Elijah was half-conscious of a longing which he could not express, half-conscious that every attempt to gratify it was repulsed by an intangible atmosphere which seemed transparent and unresisting, yet was dense and impenetrable. Had he been able to state his position to himself at this time, he would have shrunk from the picture. He was not analytical, therefore he did not know that the greater part of the sins of the world are the result not of deliberate premeditation and decision, but of the almost unconscious, initial yielding to apparently innocent impulses which should be recognized for what they are, for what they may be, and crushed out of existence at once.

Elijah was strong in his vision of possibilities, strong in his purpose to wrest success from the teeth of defeat, strong in the enthusiasm that made him tingle with restless impatience to be doing, strong in his power to kindle others with the fire of his own purpose; yet he was weak. Weak because of an unconscious, yet all-pervading selfishness. Imperative as were his visions, even so were his desires, and unconsciously both centred in himself. As in the rock-ribbed, narrow confines of his New England home, so in the desolate, sun-burned deserts of California, unchecked by contact with his fellow men, his thoughts ran riot in the channels of his glowing soul. He had longed for sympathetic companionship; but his solitary, isolated life forbade it. This longing had found gratification in what he grew to believe was fellowship with God. His youth fostered the idea, his growing, solitary years developed it into a fanatical belief. If he was in doubt, he took refuge in prayer, not for guidance, firmly as he may have believed it, but for confirmation. From his youth up, he had had a fanatical belief in the guidance of Divinity, and had placed the Bible as a lamp to his feet. Elijah prayed to God for guidance in paths which he should have chosen for himself, blindly putting aside the fact that in the very seeking for guidance, he was longing to be confirmed in a course which in the depths of his soul he knew to be wrong. Fortified by his belief, armed by God's sanction, he followed his desires mercilessly and without shame.

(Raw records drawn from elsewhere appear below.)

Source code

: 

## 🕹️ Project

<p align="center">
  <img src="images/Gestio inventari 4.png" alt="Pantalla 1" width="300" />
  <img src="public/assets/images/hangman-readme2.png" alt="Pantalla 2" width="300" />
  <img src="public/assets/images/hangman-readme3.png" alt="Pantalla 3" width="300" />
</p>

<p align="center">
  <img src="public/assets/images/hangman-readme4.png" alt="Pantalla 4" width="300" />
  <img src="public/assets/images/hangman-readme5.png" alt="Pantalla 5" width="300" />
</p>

Helen Lonsdale was not analytical, she was not fanatical, nor was she deeply religious. Her surroundings had precluded that. She had strong common sense. When for lack of experience this failed her, she had intuition. She moved among men fearlessly, because in the field of their movements, sex was not thought of, – only things to be done. The two men with whom, in her present relations, her lot was so intimately cast, stood respectively on an entirely different footing. In their childhood days, she and Ralph Winston had been playmates. Later, they had been parted only to be thrown into closer relations by a strange turn of Fortune's wheel. She had welcomed Ralph with the unreserve of the days of their childhood. She was, perhaps, on this very account, unconscious that his memories were the more faithful of the two.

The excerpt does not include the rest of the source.